[Stored data entries]

--------------------------------

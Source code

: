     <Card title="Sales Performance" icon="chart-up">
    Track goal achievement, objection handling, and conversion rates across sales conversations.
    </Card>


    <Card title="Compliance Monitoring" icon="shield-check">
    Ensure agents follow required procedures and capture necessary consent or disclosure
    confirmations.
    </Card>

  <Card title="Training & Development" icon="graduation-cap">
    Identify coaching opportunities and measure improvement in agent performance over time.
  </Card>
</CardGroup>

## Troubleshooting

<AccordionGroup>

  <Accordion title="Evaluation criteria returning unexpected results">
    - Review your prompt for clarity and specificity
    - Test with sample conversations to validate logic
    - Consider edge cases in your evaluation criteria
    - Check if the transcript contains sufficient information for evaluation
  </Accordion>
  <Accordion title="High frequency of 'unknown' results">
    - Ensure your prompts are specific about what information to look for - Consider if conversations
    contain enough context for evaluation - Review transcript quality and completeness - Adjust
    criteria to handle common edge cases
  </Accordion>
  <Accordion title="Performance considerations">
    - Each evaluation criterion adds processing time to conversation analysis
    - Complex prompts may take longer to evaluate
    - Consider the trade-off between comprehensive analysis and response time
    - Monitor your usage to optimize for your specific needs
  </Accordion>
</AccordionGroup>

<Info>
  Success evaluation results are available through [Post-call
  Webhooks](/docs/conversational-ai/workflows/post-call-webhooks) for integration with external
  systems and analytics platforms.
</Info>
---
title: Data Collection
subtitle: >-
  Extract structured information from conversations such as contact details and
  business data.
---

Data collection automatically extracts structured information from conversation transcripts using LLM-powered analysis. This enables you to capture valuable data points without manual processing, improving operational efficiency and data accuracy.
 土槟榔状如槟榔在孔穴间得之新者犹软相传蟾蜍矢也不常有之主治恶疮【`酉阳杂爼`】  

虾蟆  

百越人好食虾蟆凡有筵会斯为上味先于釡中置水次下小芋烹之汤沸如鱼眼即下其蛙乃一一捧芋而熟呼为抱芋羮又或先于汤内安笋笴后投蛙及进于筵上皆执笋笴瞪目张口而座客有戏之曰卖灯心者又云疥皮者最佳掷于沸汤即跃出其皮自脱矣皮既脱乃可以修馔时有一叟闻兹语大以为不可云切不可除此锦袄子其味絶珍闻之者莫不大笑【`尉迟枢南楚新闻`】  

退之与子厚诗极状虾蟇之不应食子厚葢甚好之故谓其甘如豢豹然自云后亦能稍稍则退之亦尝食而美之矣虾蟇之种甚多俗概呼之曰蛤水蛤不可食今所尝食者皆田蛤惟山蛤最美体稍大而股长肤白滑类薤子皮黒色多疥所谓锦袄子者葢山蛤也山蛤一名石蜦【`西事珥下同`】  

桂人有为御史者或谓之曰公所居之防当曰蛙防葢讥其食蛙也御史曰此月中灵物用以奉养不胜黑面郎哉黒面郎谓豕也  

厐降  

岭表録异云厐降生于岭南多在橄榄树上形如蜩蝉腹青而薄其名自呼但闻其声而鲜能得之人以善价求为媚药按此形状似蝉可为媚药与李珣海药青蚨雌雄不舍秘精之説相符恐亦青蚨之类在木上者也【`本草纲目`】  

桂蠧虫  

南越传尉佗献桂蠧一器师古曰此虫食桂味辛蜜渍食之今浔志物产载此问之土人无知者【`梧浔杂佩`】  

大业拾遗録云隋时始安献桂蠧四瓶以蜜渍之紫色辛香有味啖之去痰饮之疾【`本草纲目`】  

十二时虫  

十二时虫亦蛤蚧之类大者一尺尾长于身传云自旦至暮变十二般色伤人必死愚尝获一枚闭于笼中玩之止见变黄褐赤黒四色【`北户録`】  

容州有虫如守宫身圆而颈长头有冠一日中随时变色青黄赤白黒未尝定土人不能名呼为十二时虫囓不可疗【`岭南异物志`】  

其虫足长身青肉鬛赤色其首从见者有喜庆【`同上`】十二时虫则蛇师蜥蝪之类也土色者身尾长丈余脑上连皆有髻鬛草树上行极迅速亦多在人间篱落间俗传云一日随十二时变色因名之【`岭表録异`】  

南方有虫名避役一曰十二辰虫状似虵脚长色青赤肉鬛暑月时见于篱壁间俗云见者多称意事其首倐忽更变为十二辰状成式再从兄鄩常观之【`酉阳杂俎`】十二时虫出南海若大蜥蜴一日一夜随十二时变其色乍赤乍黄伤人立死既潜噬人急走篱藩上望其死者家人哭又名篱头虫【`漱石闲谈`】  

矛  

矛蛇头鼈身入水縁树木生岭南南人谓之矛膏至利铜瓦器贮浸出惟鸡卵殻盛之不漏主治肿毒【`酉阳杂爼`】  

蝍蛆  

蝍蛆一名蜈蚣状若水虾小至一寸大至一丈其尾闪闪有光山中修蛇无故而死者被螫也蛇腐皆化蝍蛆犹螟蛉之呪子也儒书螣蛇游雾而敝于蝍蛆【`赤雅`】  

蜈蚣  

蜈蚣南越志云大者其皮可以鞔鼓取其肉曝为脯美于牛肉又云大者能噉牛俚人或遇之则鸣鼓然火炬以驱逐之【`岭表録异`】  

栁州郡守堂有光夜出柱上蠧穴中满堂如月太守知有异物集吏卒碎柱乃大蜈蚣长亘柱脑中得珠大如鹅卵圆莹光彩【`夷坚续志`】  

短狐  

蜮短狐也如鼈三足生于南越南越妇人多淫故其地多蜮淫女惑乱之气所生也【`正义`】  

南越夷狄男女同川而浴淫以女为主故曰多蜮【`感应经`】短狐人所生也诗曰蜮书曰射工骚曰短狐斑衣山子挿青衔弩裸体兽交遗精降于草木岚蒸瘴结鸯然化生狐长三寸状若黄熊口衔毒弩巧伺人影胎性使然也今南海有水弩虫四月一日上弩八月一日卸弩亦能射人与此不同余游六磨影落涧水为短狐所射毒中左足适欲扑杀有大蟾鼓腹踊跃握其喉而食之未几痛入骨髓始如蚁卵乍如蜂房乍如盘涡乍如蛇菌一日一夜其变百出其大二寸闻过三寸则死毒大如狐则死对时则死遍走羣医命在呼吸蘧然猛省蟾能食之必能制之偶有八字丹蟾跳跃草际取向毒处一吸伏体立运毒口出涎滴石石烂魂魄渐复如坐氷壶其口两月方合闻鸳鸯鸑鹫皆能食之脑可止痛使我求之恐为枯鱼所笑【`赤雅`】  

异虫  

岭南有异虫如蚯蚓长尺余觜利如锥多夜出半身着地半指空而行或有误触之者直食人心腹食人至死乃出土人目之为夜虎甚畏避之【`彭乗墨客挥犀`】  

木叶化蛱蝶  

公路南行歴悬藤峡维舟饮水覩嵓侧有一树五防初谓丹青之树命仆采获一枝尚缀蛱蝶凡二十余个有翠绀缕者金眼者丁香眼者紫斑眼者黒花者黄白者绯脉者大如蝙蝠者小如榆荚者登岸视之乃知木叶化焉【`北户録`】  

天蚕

--------------------------------

▶ [What is being asked]:
Only the number is wanted: count the lines of the records that hold the word "cases".

▶ [Completed task]:
2